4. Materials and Methods

4.1. Sampling

This study was conducted in two hospitals located in the Regions of Central Macedonia and Epirus. The hospital in Central Macedonia is medium-sized (175 beds), while the hospital in the Epirus Region is considered large (760 beds). Sampling was performed in the kitchen areas of the hospitals, including the collection of environmental samples, chicken samples, and samples from hospital staff. Sampling was conducted each season from spring 2023 to winter 2024 to explore any seasonal variations. A total of 320 samples were collected, with 40 samples from each hospital in each season (25 environmental samples, 5 chicken samples, 10 human samples).
A total of 200 samples were collected from the environment of hospital kitchens. Specifically, 40 samples were collected from surfaces, 40 from equipment, 40 from sinks, 40 from utensils used by hospital patients (cutlery, dishes, and glasses), 24 from serving trays, and 16 from tables used by hospital staff (Table S8). Environmental samples were collected using sterilized gauzes or swabs, saturated with 5 mL of Buffered Peptone Water (BPW, Oxoid, Basingstoke, UK), which were used to wipe a 100 cm² surface area. The swabs or gauzes were then placed in test tubes containing 5 mL BPW. The sponge towels and sponges were collected aseptically and placed in sterile containers. Additionally, 40 chicken breast samples were collected aseptically from the hospital kitchens using sterile utensils.
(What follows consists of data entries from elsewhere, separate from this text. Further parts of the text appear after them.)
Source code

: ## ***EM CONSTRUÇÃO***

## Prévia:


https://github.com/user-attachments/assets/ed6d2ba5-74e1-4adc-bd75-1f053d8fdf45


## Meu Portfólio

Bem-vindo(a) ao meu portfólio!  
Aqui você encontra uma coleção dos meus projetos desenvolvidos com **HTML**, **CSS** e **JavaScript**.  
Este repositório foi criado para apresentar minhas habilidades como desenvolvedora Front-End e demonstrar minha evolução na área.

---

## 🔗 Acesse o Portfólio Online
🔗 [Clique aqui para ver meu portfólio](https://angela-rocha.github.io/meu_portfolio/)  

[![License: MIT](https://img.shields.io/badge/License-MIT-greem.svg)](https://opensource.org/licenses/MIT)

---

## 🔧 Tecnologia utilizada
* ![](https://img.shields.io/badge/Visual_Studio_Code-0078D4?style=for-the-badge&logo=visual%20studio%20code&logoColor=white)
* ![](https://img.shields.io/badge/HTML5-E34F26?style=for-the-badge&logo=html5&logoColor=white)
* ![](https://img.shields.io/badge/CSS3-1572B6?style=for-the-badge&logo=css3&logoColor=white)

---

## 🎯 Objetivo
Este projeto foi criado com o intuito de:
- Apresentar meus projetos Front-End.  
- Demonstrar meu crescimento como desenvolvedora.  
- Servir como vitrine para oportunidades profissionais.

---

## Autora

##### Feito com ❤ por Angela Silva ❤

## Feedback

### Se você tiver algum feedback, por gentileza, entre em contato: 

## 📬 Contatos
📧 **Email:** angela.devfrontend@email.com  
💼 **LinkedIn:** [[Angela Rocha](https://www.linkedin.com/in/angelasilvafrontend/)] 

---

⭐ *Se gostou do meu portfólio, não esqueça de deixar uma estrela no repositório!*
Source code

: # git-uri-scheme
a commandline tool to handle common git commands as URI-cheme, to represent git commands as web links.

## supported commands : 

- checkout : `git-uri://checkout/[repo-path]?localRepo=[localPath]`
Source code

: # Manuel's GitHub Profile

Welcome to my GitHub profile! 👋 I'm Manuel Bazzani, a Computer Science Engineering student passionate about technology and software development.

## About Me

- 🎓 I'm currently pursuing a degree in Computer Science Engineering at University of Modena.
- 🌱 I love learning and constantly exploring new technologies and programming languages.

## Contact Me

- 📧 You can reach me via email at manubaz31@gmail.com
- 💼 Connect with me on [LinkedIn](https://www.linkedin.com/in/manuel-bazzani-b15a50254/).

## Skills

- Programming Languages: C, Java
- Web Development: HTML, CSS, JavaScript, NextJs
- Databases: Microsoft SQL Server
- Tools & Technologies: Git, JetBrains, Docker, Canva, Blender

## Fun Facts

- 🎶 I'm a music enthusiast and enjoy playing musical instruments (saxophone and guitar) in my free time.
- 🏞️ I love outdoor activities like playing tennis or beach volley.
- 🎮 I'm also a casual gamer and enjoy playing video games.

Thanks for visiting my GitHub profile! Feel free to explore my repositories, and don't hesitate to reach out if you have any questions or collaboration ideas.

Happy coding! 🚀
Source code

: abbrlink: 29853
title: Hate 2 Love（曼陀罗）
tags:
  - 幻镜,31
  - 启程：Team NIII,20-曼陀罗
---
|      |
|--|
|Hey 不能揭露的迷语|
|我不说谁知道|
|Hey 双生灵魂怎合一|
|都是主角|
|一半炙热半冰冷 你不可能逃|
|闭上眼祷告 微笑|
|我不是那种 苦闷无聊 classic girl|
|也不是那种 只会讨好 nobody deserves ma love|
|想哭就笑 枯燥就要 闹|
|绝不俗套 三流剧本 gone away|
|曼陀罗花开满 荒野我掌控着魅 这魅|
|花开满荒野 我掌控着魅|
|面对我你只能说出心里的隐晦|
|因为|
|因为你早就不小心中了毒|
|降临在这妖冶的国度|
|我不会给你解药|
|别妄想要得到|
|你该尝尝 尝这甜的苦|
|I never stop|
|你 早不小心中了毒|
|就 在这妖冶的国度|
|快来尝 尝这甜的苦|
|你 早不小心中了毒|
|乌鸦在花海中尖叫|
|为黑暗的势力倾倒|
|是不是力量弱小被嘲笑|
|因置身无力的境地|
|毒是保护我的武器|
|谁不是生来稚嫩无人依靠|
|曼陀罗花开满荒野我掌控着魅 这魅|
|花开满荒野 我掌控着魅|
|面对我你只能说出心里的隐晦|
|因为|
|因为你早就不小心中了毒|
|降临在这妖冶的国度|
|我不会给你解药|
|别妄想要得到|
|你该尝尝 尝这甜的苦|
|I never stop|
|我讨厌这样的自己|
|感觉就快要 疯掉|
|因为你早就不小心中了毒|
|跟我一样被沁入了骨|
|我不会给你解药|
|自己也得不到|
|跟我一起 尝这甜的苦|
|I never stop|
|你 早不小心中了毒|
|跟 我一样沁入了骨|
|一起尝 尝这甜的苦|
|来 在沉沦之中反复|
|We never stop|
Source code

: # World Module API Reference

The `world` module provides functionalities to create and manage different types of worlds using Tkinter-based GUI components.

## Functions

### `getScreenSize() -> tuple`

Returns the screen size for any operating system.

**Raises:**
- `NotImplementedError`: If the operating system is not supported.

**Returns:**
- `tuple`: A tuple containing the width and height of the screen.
All samples were transported under refrigeration (<4 °C) to the Laboratory of Animal Food Products Hygiene and Veterinary Public Health within 24 h of collection for further analysis.
Furthermore, 80 samples were collected from hospital staff working in the kitchen or in close proximity (chefs, food service workers, nurses, cleaning staff). Specifically, 40 samples each were taken from the skin (hands and arms) and the oropharynx of 25 hospital employees. For skin sampling, sterile swabs soaked in 5 mL BPW, along with dry sterile swabs, were used to wipe the entire surface area of both hands. Oropharynx samples were obtained using sterile swabs, which were placed in test tubes containing 5 mL BPW. Before sampling, the hospital staff were asked to answer questions regarding their medical history and antibiotic consumption in order to identify potential factors, practices, and behaviors contributing to the isolation of resistant strains from humans (Table S9).
Additionally, 19 K. pneumoniae and 16 A. baumannii strains previously isolated from hospitalized patients were included in the study. These strains were obtained from patients in the Intensive Care Unit (16 K. pneumoniae and 14 A. baumannii strains), the Internal Medicine Clinic (3 K. pneumoniae strains), and the Orthopedics Clinic (2 A. baumannii strains) of the hospital in Central Macedonia (Table S10). The inclusion of these strains aimed to investigate potential relationships between the clinical strains and those recovered from the environment of hospital kitchens and staff.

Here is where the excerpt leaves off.